Pathogenesis of vestibular schwannoma in ring chromosome 22
1 Department of human genetics, University Hospital Gasthuisberg, Leuven, Belgium
2 Department of Paediatrics, University Hospital Gasthuisberg, Leuven, Belgium
3 Genetic Medicine, Manchester Academic Health Science Centre, St Mary's hospital, Manchester, UK
4 Department of Neurosurgery, University Hospital Gasthuisberg, Leuven, Belgium
5 Department of Pathology, University Hospital Gasthuisberg, Leuven, Belgium
BMC Medical Genetics 2009, 10:97 doi:10.1186/1471-2350-10-97Published: 22 September 2009
Ring chromosome 22 is a rare human constitutional cytogenetic abnormality. Clinical features of neurofibromatosis type 1 and 2 as well as different tumour types have been reported in patients with ring chromosome 22. The pathogenesis of these tumours is not always clear yet.

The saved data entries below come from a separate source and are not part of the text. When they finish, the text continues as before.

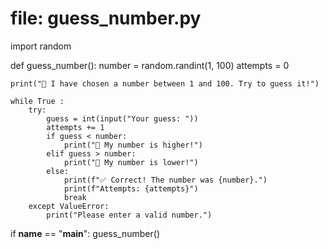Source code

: # file: guess_number.py
import random

def guess_number():
    number = random.randint(1, 100)
    attempts = 0

    print("🎲 I have chosen a number between 1 and 100. Try to guess it!")

    while True :
        try:
            guess = int(input("Your guess: "))
            attempts += 1
            if guess < number:
                print("🔼 My number is higher!")
            elif guess > number:
                print("🔽 My number is lower!")
            else:
                print(f"✅ Correct! The number was {number}.")
                print(f"Attempts: {attempts}")
                break
        except ValueError:
            print("Please enter a valid number.")

if __name__ == "__main__":
    guess_number()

We report on a female patient with a ring chromosome 22 presenting with severe mental retardation, autistic behaviour, café-au-lait macules and facial dysmorphism. Peripheral blood lymphocytes were karyotyped and array CGH was performed on extracted DNA. At the age of 20 years she was diagnosed with a unilateral vestibular schwannoma. Tumour cells were analyzed by karyotyping, array CGH and NF2 mutation analysis.

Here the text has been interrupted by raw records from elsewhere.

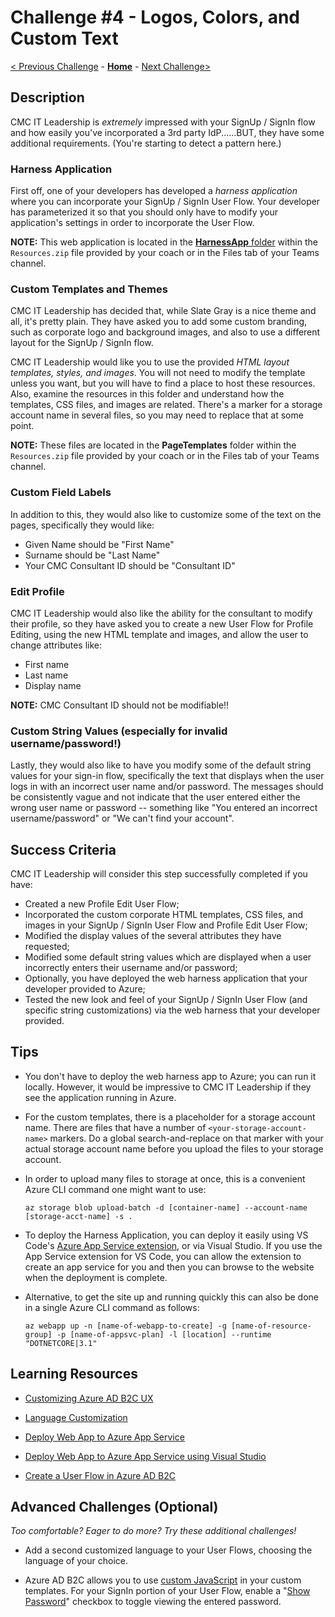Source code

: # Challenge \#4 - Logos, Colors, and Custom Text

[< Previous Challenge](./03-external-idp.md) - **[Home](../README.md)** - [Next Challenge>](./05-claims-enrichment.md)

## Description

CMC IT Leadership is _extremely_ impressed with your SignUp / SignIn flow and how easily you've incorporated a 3rd party IdP......BUT, they have some additional requirements. (You're starting to detect a pattern here.)

### Harness Application

First off, one of your developers has developed a _harness application_ where you can incorporate your SignUp / SignIn User Flow. Your developer has parameterized it so that you should only have to modify your application's settings in order to incorporate the User Flow.

**NOTE:** This web application is located in the [**HarnessApp** folder](Resources/HarnessApp) within the `Resources.zip` file provided by your coach or in the Files tab of your Teams channel.

### Custom Templates and Themes

CMC IT Leadership has decided that, while Slate Gray is a nice theme and all, it's pretty plain. They have asked you to add some custom branding, such as corporate logo and background images, and also to use a different layout for the SignUp / SignIn flow.

CMC IT Leadership would like you to use the provided _HTML layout templates, styles, and images_. You will not need to modify the template unless you want, but you will have to find a place to host these resources. Also, examine the resources in this folder and understand how the templates, CSS files, and images are related. There's a marker for a storage account name in several files, so you may need to replace that at some point.

**NOTE:** These files are located in the **PageTemplates** folder within the `Resources.zip` file provided by your coach or in the Files tab of your Teams channel.

### Custom Field Labels

In addition to this, they would also like to customize some of the text on the pages, specifically they would like:

- Given Name should be "First Name"
- Surname should be "Last Name"
- Your CMC Consultant ID should be "Consultant ID"

### Edit Profile

CMC IT Leadership would also like the ability for the consultant to modify their profile, so they have asked you to create a new User Flow for Profile Editing, using the new HTML template and images, and allow the user to change attributes like:

- First name
- Last name
- Display name

**NOTE:** CMC Consultant ID should not be modifiable!!

### Custom String Values (especially for invalid username/password!)

Lastly, they would also like to have you modify some of the default string values for your sign-in flow, specifically the text that displays when the user logs in with an incorrect user name and/or password. The messages should be consistently vague and not indicate that the user entered either the wrong user name or password -- something like "You entered an incorrect username/password" or "We can't find your account".

## Success Criteria

CMC IT Leadership will consider this step successfully completed if you have:

- Created a new Profile Edit User Flow;
- Incorporated the custom corporate HTML templates, CSS files, and images in your SignUp / SignIn User Flow and Profile Edit User Flow;
- Modified the display values of the several attributes they have requested;
- Modified some default string values which are displayed when a user incorrectly enters their username and/or password;
- Optionally, you have deployed the web harness application that your developer provided to Azure;
- Tested the new look and feel of your SignUp / SignIn User Flow (and specific string customizations) via the web harness that your developer provided.
## Tips

- You don't have to deploy the web harness app to Azure; you can run it locally. However, it would be impressive to CMC IT Leadership if they see the application running in Azure.

- For the custom templates, there is a placeholder for a storage account name. There are files that have a number of `<your-storage-account-name>` markers. Do a global search-and-replace on that marker with your actual storage account name before you upload the files to your storage account.

- In order to upload many files to storage at once, this is a convenient Azure CLI command one might want to use:

    `az storage blob upload-batch -d [container-name] --account-name [storage-acct-name] -s .`

- To deploy the Harness Application, you can deploy it easily using VS Code's [Azure App Service extension](https://marketplace.visualstudio.com/items?itemName=ms-azuretools.vscode-azureappservice), or via Visual Studio. If you use the App Service extension for VS Code, you can allow the extension to create an app service for you and then you can browse to the website when the deployment is complete.

- Alternative, to get the site up and running quickly this can also be done in a single Azure CLI command as follows:

    `az webapp up -n [name-of-webapp-to-create] -g [name-of-resource-group] -p [name-of-appsvc-plan] -l [location] --runtime "DOTNETCORE|3.1"`

## Learning Resources

- [Customizing Azure AD B2C UX](https://docs.microsoft.com/en-us/azure/active-directory-b2c/customize-ui-overview#custom-html-and-css)

- [Language Customization](https://docs.microsoft.com/en-us/azure/active-directory-b2c/user-flow-language-customization)

- [Deploy Web App to Azure App Service](https://docs.microsoft.com/en-us/aspnet/core/host-and-deploy/azure-apps/?view=aspnetcore-5.0&tabs=visual-studio)

- [Deploy Web App to Azure App Service using Visual Studio](https://docs.microsoft.com/en-US/visualstudio/deployment/quickstart-deploy-to-azure?view=vs-2019)

- [Create a User Flow in Azure AD B2C](https://docs.microsoft.com/en-us/azure/active-directory-b2c/create-user-flow)


## Advanced Challenges (Optional)

_Too comfortable? Eager to do more? Try these additional challenges!_

- Add a second customized language to your User Flows, choosing the language of your choice.

- Azure AD B2C allows you to use [custom JavaScript](https://docs.microsoft.com/en-us/azure/active-directory-b2c/user-flow-javascript-overview) in your custom templates. For your SignIn portion of your User Flow, enable a "[Show Password](https://docs.microsoft.com/en-us/azure/active-directory-b2c/javascript-samples#show-or-hide-a-password)" checkbox to toggle viewing the entered password.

Karyotype on peripheral blood lymphocytes revealed a ring chromosome 22 in all analyzed cells. A 1 Mb array CGH experiment on peripheral blood DNA showed a deletion of 5 terminal clones on the long arm of chromosome 22. Genetic analysis of vestibular schwannoma tissue revealed loss of the ring chromosome 22 and a somatic second hit in the NF2 gene on the remaining chromosome 22.
We conclude that tumours can arise by the combination of loss of the ring chromosome and a pathogenic NF2 mutation on the remaining chromosome 22 in patients with ring chromosome 22. Our findings indicate that patients with a ring 22 should be monitored for NF2-related tumours starting in adolescence.